Either way, the long-term agreement – which was reached quickly and seemingly without any drama – is good news for both Davis and the Lakers, who are now tied to one another through the 2027/28 season.
Davis has shown a tendency in the past to take long-term guaranteed money when it’s on the table rather than trying to maximize his earnings with shorter-term deals. He’s sticking to that approach here, accepting a max extension offer when it’s available rather than playing out the 2023/24 season in the hopes of signing a bigger deal as a free agent in 2024, when he would have been eligible to opt out of his current contract.
It’s possible that accepting an extension now will cost him a little money in the long run, but for a player who has battled injuries throughout his career, it’s hard to argue with the decision. Davis has been limited to 132 of 236 regular season games over the past three years and hasn’t played more than 62 games in a season since 2017/18.
For the Lakers, meanwhile, it’s a massive investment in a player who has Davis’ injury history, but it’s an investment that could pay dividends, given that the alternative may have been negotiating a maximum-salary free agent contract of up to five years in 2024.
By signing Davis to an extension now, Los Angeles ensures that he’s locked into his current deal through the 2024/25 season, when he’ll be earning a salary ($43.2MM) well below his potential maximum. The team also won’t have to commit to him beyond 2028, when he’ll be 35 years old.

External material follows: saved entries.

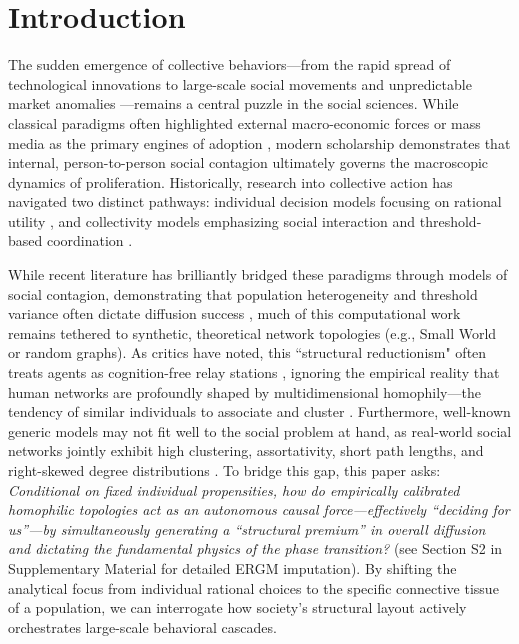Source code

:\documentclass[5p,twocolumn,authoryear]{elsarticle}
\begin{document}
\section{Introduction}

The sudden emergence of collective behaviors---from the rapid spread of technological innovations to large-scale social movements and unpredictable market anomalies \citep{gladwell2002, farrell1998}---remains a central puzzle in the social sciences. While classical paradigms often highlighted external macro-economic forces or mass media as the primary engines of adoption \citep{bass1969, guidolin2010}, modern scholarship demonstrates that internal, person-to-person social contagion ultimately governs the macroscopic dynamics of proliferation. Historically, research into collective action has navigated two distinct pathways: individual decision models focusing on rational utility \citep{oliver1993}, and collectivity models emphasizing social interaction and threshold-based coordination \citep{granovetter1978, valente1996}.

While recent literature has brilliantly bridged these paradigms through models of social contagion, demonstrating that population heterogeneity and threshold variance often dictate diffusion success \citep{valente2020}, much of this computational work remains tethered to synthetic, theoretical network topologies (e.g., Small World or random graphs). As critics have noted, this ``structural reductionism" often treats agents as cognition-free relay stations \citep{goldberg2021}, ignoring the empirical reality that human networks are profoundly shaped by multidimensional homophily---the tendency of similar individuals to associate and cluster \citep{mcpherson2001, mcpherson2019}. Furthermore, well-known generic models may not fit well to the social problem at hand, as real-world social networks jointly exhibit high clustering, assortativity, short path lengths, and right-skewed degree distributions \citep{talaga2020}. To bridge this gap, this paper asks: \textit{Conditional on fixed individual propensities, how do empirically calibrated homophilic topologies act as an autonomous causal force---effectively ``deciding for us''---by simultaneously generating a ``structural premium'' in overall diffusion and dictating the fundamental physics of the phase transition?} (see Section S2 in Supplementary Material for detailed ERGM imputation). By shifting the analytical focus from individual rational choices to the specific connective tissue of a population, we can interrogate how society's structural layout actively orchestrates large-scale behavioral cascades.
\end{document}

And when healthy, Davis has continued to be one of the NBA’s most dominant two-way stars. The 30-year-old averaged 25.9 points, 12.5 rebounds, 2.6 assists, and 2.0 blocks per game in 56 appearances (34.0 MPG) during the 2022/23 season, shooting 56.3% from the floor.
Davis is also an elite rim protector whose performance on that end of the court was a major factor the Lakers’ run to the Western Conference Finals this spring. He ranked first in the postseason with 14.1 RPG and 3.1 BPG.
Davis will earn $40.6MM in 2023/24, so he’s now in line to make up to approximately $270MM over the next five seasons if the cap continues to rise by 10% annually.
Davis and LeBron James have been the cornerstones of the Lakers over the last few seasons, including in the 2020 championship season. James’ future with the team beyond the 2023/24 season remains up in the air, since he has the ability to opt out of his deal and – at 38 years old – has alluded to the possibility of retirement. But whether or not LeBron remains in Los Angeles for the long term, it appears the franchise is committed to building around Davis for the foreseeable future.